Global Equity

The Cambiar Global Equity strategy is structured as a ‘best ideas’ vehicle, whereby sourcing of new ideas will come from Cambiar’s existing domestic and international portfolios. 

The strategy has the ability to seek investment opportunities from across the globe, making it Cambiar's most diversified product offering.

  • Flexibility to invest in all corners of the world.
  • Equal-weighted approach - All new stock positions enter the portfolio at 2% position sizes. This construction is designed to reduce excessive stock-specific risk, while allowing for the freedom to participate on the upside. 
  • Portfolio will take a broadly neutral weight relative to the U.S. and international exposure relative to the benchmark.
  • The strategy attempts to hold between 45-55 stocks.

Portfolio Managers

AniaA(2016) 

Ania A. Aldrich, CFA 

    

ToddE(2016) 

Todd L. Edwards, PhD 

    

AlvaroS(2016)

Alvaro Shiraishi

Performance Charts

Inception Date: 2.28.1998.  The performance information depicted above represents Cambiar’s Global Equity Composite. Returns are presented gross (g) and net (n) of management fees. Gross and net returns are reduced by transaction expenses. Net returns are also reduced by actual investment advisory fees and other expenses that may be incurred in the management of the account. For the periods of 2013 to the present, the gross returns reflect accounts with both gross and “pure” gross performance. “Pure” gross returns, applicable to SMA portfolios, are not reduced by any expenses, which includes transaction costs, and are provided as supplemental information. Brokerage firms which sponsor SMA fee programs apply bundled fees which may include transactions costs, investment management, portfolio monitoring, consulting services, and in some cases, custodial service fees.

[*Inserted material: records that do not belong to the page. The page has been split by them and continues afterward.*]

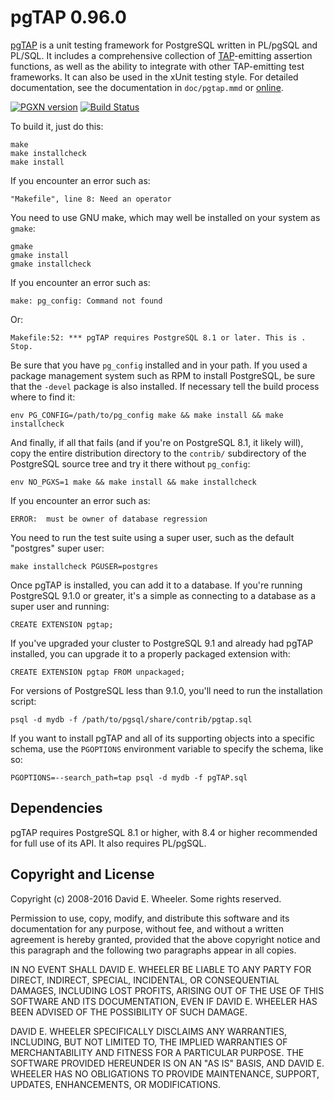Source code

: pgTAP 0.96.0
============

[pgTAP](http://pgtap.org) is a unit testing framework for PostgreSQL written
in PL/pgSQL and PL/SQL. It includes a comprehensive collection of
[TAP](http://testanything.org)-emitting assertion functions, as well as the
ability to integrate with other TAP-emitting test frameworks. It can also be
used in the xUnit testing style. For detailed documentation, see the
documentation in `doc/pgtap.mmd` or
[online](http://pgtap.org/documentation.html "Complete pgTAP Documentation").

[![PGXN version](https://badge.fury.io/pg/pgtap.svg)](https://badge.fury.io/pg/pgtap)
[![Build Status](https://travis-ci.org/theory/pgtap.png)](https://travis-ci.org/theory/pgtap)

To build it, just do this:

    make
    make installcheck
    make install

If you encounter an error such as:

    "Makefile", line 8: Need an operator

You need to use GNU make, which may well be installed on your system as
`gmake`:

    gmake
    gmake install
    gmake installcheck

If you encounter an error such as:

    make: pg_config: Command not found

Or:

    Makefile:52: *** pgTAP requires PostgreSQL 8.1 or later. This is .  Stop.

Be sure that you have `pg_config` installed and in your path. If you used a
package management system such as RPM to install PostgreSQL, be sure that the
`-devel` package is also installed. If necessary tell the build process where
to find it:

    env PG_CONFIG=/path/to/pg_config make && make install && make installcheck

And finally, if all that fails (and if you're on PostgreSQL 8.1, it likely
will), copy the entire distribution directory to the `contrib/` subdirectory
of the PostgreSQL source tree and try it there without `pg_config`:

    env NO_PGXS=1 make && make install && make installcheck

If you encounter an error such as:

    ERROR:  must be owner of database regression

You need to run the test suite using a super user, such as the default
"postgres" super user:

    make installcheck PGUSER=postgres

Once pgTAP is installed, you can add it to a database. If you're running
PostgreSQL 9.1.0 or greater, it's a simple as connecting to a database as a
super user and running:

    CREATE EXTENSION pgtap;

If you've upgraded your cluster to PostgreSQL 9.1 and already had pgTAP
installed, you can upgrade it to a properly packaged extension with:

    CREATE EXTENSION pgtap FROM unpackaged;

For versions of PostgreSQL less than 9.1.0, you'll need to run the
installation script:

    psql -d mydb -f /path/to/pgsql/share/contrib/pgtap.sql

If you want to install pgTAP and all of its supporting objects into a
specific schema, use the `PGOPTIONS` environment variable to specify the
schema, like so:

    PGOPTIONS=--search_path=tap psql -d mydb -f pgTAP.sql

Dependencies
------------

pgTAP requires PostgreSQL 8.1 or higher, with 8.4 or higher recommended for
full use of its API. It also requires PL/pgSQL.

Copyright and License
---------------------

Copyright (c) 2008-2016 David E. Wheeler. Some rights reserved.

Permission to use, copy, modify, and distribute this software and its
documentation for any purpose, without fee, and without a written agreement is
hereby granted, provided that the above copyright notice and this paragraph
and the following two paragraphs appear in all copies.

IN NO EVENT SHALL DAVID E. WHEELER BE LIABLE TO ANY PARTY FOR DIRECT,
INDIRECT, SPECIAL, INCIDENTAL, OR CONSEQUENTIAL DAMAGES, INCLUDING LOST
PROFITS, ARISING OUT OF THE USE OF THIS SOFTWARE AND ITS DOCUMENTATION, EVEN
IF DAVID E. WHEELER HAS BEEN ADVISED OF THE POSSIBILITY OF SUCH DAMAGE.

DAVID E. WHEELER SPECIFICALLY DISCLAIMS ANY WARRANTIES, INCLUDING, BUT NOT
LIMITED TO, THE IMPLIED WARRANTIES OF MERCHANTABILITY AND FITNESS FOR A
PARTICULAR PURPOSE. THE SOFTWARE PROVIDED HEREUNDER IS ON AN "AS IS" BASIS,
AND DAVID E. WHEELER HAS NO OBLIGATIONS TO PROVIDE MAINTENANCE, SUPPORT,
UPDATES, ENHANCEMENTS, OR MODIFICATIONS.
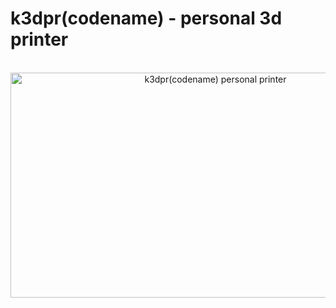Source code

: # k3dpr(codename) - personal 3d printer
<br />
<div align="center">
<a href="http://www.youtube.com/watch?feature=player_embedded&v=c9imkmnhGjs" target="_blank">
<img src="http://img.youtube.com/vi/c9imkmnhGjs/0.jpg" alt="k3dpr(codename) personal printer" width="640" height="360" border="0" /></a>
</div>

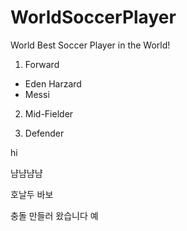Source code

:# WorldSoccerPlayer

World Best Soccer Player in the World!

1. Forward
- Eden Harzard
- Messi

2. Mid-Fielder

3. Defender

hi


냠냠냠냠

호날두 바보

충돌 만들러 왔습니다 예


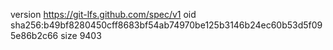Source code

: version https://git-lfs.github.com/spec/v1
oid sha256:b49bf8280450cff8683bf54ab74970be125b3146b24ec60b53d5f095e86b2c66
size 9403
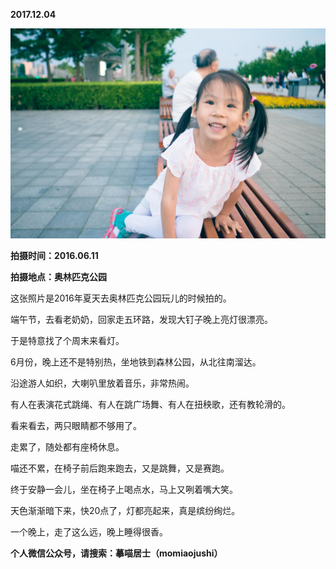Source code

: 
          
            
**2017.12.04**



![](img/51001-e7f311dc7411edb6.jpg)




**拍摄时间：2016.06.11**

**拍摄地点：奥林匹克公园**

这张照片是2016年夏天去奥林匹克公园玩儿的时候拍的。

端午节，去看老奶奶，回家走五环路，发现大钉子晚上亮灯很漂亮。

于是特意找了个周末来看灯。

6月份，晚上还不是特别热，坐地铁到森林公园，从北往南溜达。

沿途游人如织，大喇叭里放着音乐，非常热闹。

有人在表演花式跳绳、有人在跳广场舞、有人在扭秧歌，还有教轮滑的。

看来看去，两只眼睛都不够用了。

走累了，随处都有座椅休息。

喵还不累，在椅子前后跑来跑去，又是跳舞，又是赛跑。

终于安静一会儿，坐在椅子上喝点水，马上又咧着嘴大笑。

天色渐渐暗下来，快20点了，灯都亮起来，真是缤纷绚烂。

一个晚上，走了这么远，晚上睡得很香。


**个人微信公众号，请搜索：摹喵居士（momiaojushi）**

          
        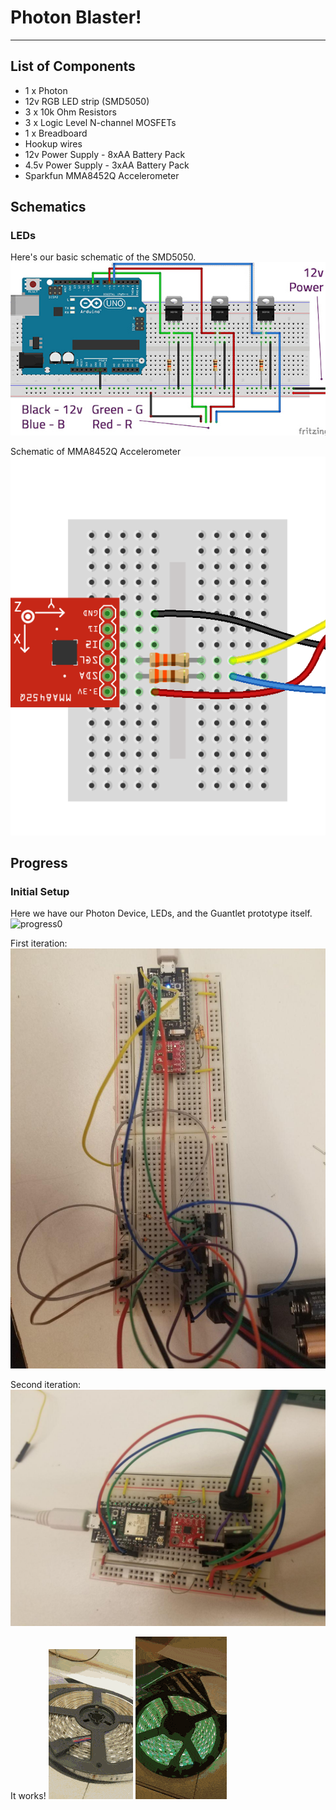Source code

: # Photon Blaster!
-----

## List of Components
* 1 x Photon
* 12v RGB LED strip (SMD5050)
* 3 x 10k Ohm Resistors
* 3 x Logic Level N-channel MOSFETs
* 1 x Breadboard
* Hookup wires
* 12v Power Supply - 8xAA Battery Pack
* 4.5v Power Supply - 3xAA Battery Pack
* Sparkfun MMA8452Q Accelerometer

## Schematics

### LEDs

Here's our basic schematic of the SMD5050.
![Schematic of LED](References/Schematic.jpg)

Schematic of MMA8452Q Accelerometer
![Schematic of Accelerometer](References/AccelerometerSchematic0.png)

## Progress

### Initial Setup

Here we have our Photon Device, LEDs, and the Guantlet prototype itself.
![progress0](References/Progress0.jpg)

First iteration:
![First LED Setup](References/Blaster/LEDSchematic0.jpg)

Second iteration:
![Second LED Setup](References/Blaster/LEDSchematic1.jpg)

It works!
![LEDGif0](References/Blaster/LEDProgress0.gif) ![LEDGif1](References/Blaster/LEDProgress1.gif)
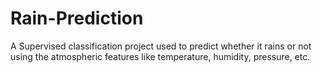 # Rain-Prediction
A Supervised classification project used to predict whether it rains or not using the atmospheric features like temperature, humidity, pressure, etc.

Net returns for SMA portfolios are calculated by subtracting actual SMA fees reported by the SMA sponsor. Net of fees performance reflects a blended fee schedule of all accounts within the Global Equity Composite. Cambiar clients and mutual fund investors may incur actual fee rates that are greater or less than the rate reflected in this performance summary. Results are reported in U.S. dollars.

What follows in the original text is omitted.